A friend once obtained permission to tour a mental health facility. A therapy group was meeting. A woman rose and began to relate the terrible abuse she commonly received from her mother, which included belittling, manipulation, and hitting. When she was finished, another participant stepped forward and assured the first speaker that, however hurtful her mother appeared to be, the thing she must never forget was that “Your mother loves you.” Although he’d been conferred observer status only, my friend could not refrain from providing his diagnosis. “Whatever you do,” he addressed the hapless daughter, “you must never forget that your mother doesn’t love you.”
I thought of my friend’s story while reading The Door, Magda Szabó’s novel about the housekeeper Emerence and the theorem that might as well be named for her: that one’s love for a certain person is often inversely proportional to the kindness with which one treats that person. After hiring Emerence to take care of the housework while she writes, the narrator (Magda?) soon finds that Emerence’s love is of the toughest sort. “It was because of our mutual love that she went on stabbing me till I fell to my knees” (p. 157) is an observation that just about sums up the whole book.
The quality of the writing (and Len Rix’s translation) makes the details worth reading, just as a good sportscaster can make even the most brutal prize fight artistically meaningful. Here’s a lively scene involving Magda’s dog, Viola, and a deeply hurt Emerence, whose guest has failed to attend a meticulously-prepared dinner:
Like someone coming round from sedation, [Emerence] shuddered violently, then hurled herself at the happily munching dog and beat him all over with the handle of the serving fork. She called him everything – an ungrateful monster, a shameless liar, a heartless capitalist. Viola squealed, jumped down from the chair and lay on the rug, for her inscrutable judgement to be carried out upon him. He never ran when she beat him, never tried to protect himself. The horror, with all its unreality, was dreamlike. Viola cowered and trembled under the blows, so terrified he couldn’t even swallow the last mouthful. It fell from his jaws onto my mother’s favorite rug. The way Emerence went after him with the serving fork, I thought she was going to stab him. It all happened in a flash. I was so frightened I began to scream. But just then the old woman crouched down beside the dog, lifted up his head, and kissed him between the ears. Viola whined with relief, and licked the hand that had beaten him. (p. 63)

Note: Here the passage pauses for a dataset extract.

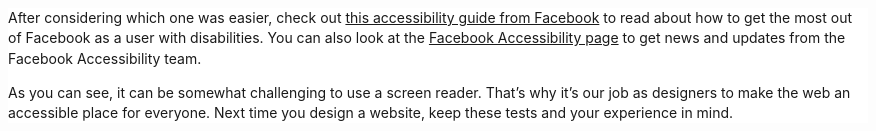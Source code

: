 After considering which one was easier, check out [this accessibility guide from Facebook](https://www.facebook.com/help/141636465971794) to read about how to get the most out of Facebook as a user with disabilities. You can also look at the [Facebook Accessibility page](https://www.facebook.com/accessibility) to get news and updates from the Facebook Accessibility team.

As you can see, it can be somewhat challenging to use a screen reader. That’s why it’s our job as designers to make the web an accessible place for everyone. Next time you design a website, keep these tests and your experience in mind.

On another occasion, Emerence presents Magda and her husband with an appalling quantity of tchotchkes and then flies into a rage when they are improperly displayed. “‘God knows what I love about you [Emerence says], but whatever it is, you don’t deserve it. Maybe, as you get older, you’ll acquire a bit of taste.’” (p. 81) This rebuke comes after Magda attempts to excuse Emerence to her husband. “I tried in vain to explain to him that the old woman expressed herself through means determined by her own interests. Everything here – he had to accept – was motivated by love. This was her peculiar was of demonstrating her feelings.” (p. 75)
While reading The Door, I often found myself saying, “With love like that, who needs hatred?” and I’ve indeed tried to avoid that kind of love whenever possible. (I recall an NPR report on American gang violence, in which someone explained that people seeking to leave gangs were frequently beaten by their former peers because “There’s a lot of love there.”) Maybe I’m just being naïve, though. “Emerence Love” certainly exists; not only does it form the main subject of The Door, but it also characterizes God’s love as it is found in the Old Testament, as opposed to the New. Emerence is the jealous God of Exodus 20:5, yet to be recast as the God that is love (1 John 4:8) and the love that is never jealous (1 Corinthians 13:4). There’s actually a religious undercurrent in The Door, with Emerence expressing skepticism at Magda’s Catholicism and having a history of helping Jews in the Holocaust.
Questions of religion aside, we all know on a psychological level that some of the most violent human feelings can be twisted mutations of love, the results of love’s wounding in youth. It’s clear in Szabó’s novel that Emerence was an abused girl; hence the love she expresses is of a tortured and torturing kind. Emerence is shown to have loved her pets and to have had them taken away from her. It is quite plausible that her ability to metabolize love suffered at least partly as a result. My not terribly amiable grandfather once told us the story of how his parents once served him his pet rabbit, and the recitation, I feel, spoke volumes.
The Door, at any rate, is such a volume.